§ REQUIREMENT: Below are the records; copy every line in them that holds the string "Kochkurve".

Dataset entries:
Start of Block

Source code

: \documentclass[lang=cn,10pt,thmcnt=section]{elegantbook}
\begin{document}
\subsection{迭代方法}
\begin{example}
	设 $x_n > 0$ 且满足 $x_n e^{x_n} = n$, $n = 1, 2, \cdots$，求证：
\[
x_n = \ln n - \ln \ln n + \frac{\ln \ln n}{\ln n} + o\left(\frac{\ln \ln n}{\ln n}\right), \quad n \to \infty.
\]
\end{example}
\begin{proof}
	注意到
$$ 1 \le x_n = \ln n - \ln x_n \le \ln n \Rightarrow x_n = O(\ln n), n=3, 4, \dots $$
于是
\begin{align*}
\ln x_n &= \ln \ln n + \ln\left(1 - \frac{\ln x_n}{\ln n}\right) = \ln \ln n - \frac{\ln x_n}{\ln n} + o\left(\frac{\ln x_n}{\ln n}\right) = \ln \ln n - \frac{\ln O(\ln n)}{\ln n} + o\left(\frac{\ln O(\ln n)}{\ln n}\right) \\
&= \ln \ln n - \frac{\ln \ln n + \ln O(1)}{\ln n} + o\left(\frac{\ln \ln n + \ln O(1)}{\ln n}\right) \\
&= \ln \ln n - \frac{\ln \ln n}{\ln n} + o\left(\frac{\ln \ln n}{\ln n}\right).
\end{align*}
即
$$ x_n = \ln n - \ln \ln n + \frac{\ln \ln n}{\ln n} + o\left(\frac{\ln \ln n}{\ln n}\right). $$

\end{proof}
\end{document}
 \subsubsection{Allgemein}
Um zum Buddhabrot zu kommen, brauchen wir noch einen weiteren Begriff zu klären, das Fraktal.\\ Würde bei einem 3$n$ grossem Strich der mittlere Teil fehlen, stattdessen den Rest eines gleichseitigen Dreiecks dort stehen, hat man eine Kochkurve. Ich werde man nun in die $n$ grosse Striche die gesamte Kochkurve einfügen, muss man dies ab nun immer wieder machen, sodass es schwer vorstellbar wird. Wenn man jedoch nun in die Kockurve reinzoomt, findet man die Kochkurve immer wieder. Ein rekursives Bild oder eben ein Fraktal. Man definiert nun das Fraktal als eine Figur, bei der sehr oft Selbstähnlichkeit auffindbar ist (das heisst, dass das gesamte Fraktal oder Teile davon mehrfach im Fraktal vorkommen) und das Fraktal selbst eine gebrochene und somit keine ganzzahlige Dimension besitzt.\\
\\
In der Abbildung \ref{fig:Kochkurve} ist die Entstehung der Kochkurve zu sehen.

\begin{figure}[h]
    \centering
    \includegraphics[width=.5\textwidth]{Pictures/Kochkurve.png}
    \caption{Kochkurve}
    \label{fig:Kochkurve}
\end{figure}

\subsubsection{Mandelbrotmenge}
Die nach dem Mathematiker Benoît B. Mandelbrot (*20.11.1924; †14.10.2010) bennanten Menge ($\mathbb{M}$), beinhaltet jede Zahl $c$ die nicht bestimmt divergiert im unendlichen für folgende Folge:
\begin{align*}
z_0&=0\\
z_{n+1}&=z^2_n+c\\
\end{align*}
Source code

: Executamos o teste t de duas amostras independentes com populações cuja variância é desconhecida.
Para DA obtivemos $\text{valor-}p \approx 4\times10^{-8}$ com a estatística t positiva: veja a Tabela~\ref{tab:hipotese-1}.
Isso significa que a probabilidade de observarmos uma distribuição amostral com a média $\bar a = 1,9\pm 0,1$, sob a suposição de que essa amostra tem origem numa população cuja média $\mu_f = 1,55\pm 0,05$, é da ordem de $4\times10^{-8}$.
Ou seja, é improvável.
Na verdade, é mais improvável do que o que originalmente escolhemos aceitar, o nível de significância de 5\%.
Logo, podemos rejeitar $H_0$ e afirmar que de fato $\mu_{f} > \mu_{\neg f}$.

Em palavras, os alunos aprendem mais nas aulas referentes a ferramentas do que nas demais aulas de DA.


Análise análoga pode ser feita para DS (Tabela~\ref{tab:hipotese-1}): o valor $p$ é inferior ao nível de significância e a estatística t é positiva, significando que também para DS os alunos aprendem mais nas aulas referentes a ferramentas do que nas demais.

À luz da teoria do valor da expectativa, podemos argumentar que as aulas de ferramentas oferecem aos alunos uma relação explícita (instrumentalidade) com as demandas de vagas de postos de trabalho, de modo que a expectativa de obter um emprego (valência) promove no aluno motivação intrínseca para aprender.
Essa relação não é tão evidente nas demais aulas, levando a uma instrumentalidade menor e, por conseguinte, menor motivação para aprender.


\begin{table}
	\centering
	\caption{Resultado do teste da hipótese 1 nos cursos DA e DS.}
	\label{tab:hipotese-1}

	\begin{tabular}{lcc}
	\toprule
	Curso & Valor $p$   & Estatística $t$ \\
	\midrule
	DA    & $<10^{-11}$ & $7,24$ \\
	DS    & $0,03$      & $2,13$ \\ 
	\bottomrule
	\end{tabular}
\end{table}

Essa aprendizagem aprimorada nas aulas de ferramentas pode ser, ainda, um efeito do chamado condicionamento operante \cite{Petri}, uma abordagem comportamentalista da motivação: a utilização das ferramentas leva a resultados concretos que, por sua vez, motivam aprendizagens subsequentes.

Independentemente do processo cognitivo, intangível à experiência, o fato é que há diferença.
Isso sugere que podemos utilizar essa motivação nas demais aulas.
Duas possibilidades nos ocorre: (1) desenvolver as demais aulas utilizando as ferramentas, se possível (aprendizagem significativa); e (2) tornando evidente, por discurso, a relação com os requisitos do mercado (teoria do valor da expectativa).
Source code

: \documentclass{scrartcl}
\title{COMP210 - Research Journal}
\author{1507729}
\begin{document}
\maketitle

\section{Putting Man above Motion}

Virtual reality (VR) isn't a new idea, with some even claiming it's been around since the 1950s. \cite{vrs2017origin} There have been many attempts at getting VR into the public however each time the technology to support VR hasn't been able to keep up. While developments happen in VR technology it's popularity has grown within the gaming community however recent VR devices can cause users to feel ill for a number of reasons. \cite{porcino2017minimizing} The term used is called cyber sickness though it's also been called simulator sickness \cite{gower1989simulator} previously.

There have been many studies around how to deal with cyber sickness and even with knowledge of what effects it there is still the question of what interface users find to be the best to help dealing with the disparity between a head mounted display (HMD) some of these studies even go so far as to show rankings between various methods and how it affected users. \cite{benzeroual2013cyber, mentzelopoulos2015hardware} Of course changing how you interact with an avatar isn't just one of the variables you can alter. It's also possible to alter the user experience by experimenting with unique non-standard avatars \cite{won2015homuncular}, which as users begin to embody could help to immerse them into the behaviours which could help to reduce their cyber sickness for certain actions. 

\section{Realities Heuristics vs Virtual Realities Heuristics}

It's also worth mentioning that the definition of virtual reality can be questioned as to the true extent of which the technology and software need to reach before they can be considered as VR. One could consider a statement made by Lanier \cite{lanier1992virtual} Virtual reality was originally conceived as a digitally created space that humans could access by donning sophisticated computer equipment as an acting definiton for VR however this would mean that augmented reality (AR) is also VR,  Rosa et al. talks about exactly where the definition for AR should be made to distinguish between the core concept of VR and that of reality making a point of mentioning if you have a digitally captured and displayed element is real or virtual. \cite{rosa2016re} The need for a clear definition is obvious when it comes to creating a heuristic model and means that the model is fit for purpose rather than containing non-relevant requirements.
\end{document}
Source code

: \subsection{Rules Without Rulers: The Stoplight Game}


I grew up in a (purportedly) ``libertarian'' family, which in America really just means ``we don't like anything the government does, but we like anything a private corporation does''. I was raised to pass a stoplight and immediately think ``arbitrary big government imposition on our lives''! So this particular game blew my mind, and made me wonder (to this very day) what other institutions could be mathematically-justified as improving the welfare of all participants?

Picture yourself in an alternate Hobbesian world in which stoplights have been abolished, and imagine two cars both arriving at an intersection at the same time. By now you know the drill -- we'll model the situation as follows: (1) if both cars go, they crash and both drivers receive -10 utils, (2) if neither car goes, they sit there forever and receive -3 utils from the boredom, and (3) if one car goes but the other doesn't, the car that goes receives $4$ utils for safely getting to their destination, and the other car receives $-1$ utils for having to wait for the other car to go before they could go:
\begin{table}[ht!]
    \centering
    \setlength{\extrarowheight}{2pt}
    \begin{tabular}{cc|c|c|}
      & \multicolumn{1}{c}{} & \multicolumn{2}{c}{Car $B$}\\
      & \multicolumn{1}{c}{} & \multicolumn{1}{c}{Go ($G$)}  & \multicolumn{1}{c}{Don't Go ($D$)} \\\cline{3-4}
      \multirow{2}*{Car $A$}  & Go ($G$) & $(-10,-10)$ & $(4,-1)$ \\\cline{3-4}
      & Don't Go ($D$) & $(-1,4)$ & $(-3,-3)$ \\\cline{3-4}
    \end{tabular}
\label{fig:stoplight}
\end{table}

End of Block

§ COMPLETED EXERCISE:
Um zum Buddhabrot zu kommen, brauchen wir noch einen weiteren Begriff zu klären, das Fraktal.\\ Würde bei einem 3$n$ grossem Strich der mittlere Teil fehlen, stattdessen den Rest eines gleichseitigen Dreiecks dort stehen, hat man eine Kochkurve. Ich werde man nun in die $n$ grosse Striche die gesamte Kochkurve einfügen, muss man dies ab nun immer wieder machen, sodass es schwer vorstellbar wird. Wenn man jedoch nun in die Kockurve reinzoomt, findet man die Kochkurve immer wieder. Ein rekursives Bild oder eben ein Fraktal. Man definiert nun das Fraktal als eine Figur, bei der sehr oft Selbstähnlichkeit auffindbar ist (das heisst, dass das gesamte Fraktal oder Teile davon mehrfach im Fraktal vorkommen) und das Fraktal selbst eine gebrochene und somit keine ganzzahlige Dimension besitzt.\\
In der Abbildung \ref{fig:Kochkurve} ist die Entstehung der Kochkurve zu sehen.
    \includegraphics[width=.5\textwidth]{Pictures/Kochkurve.png}
    \caption{Kochkurve}
    \label{fig:Kochkurve}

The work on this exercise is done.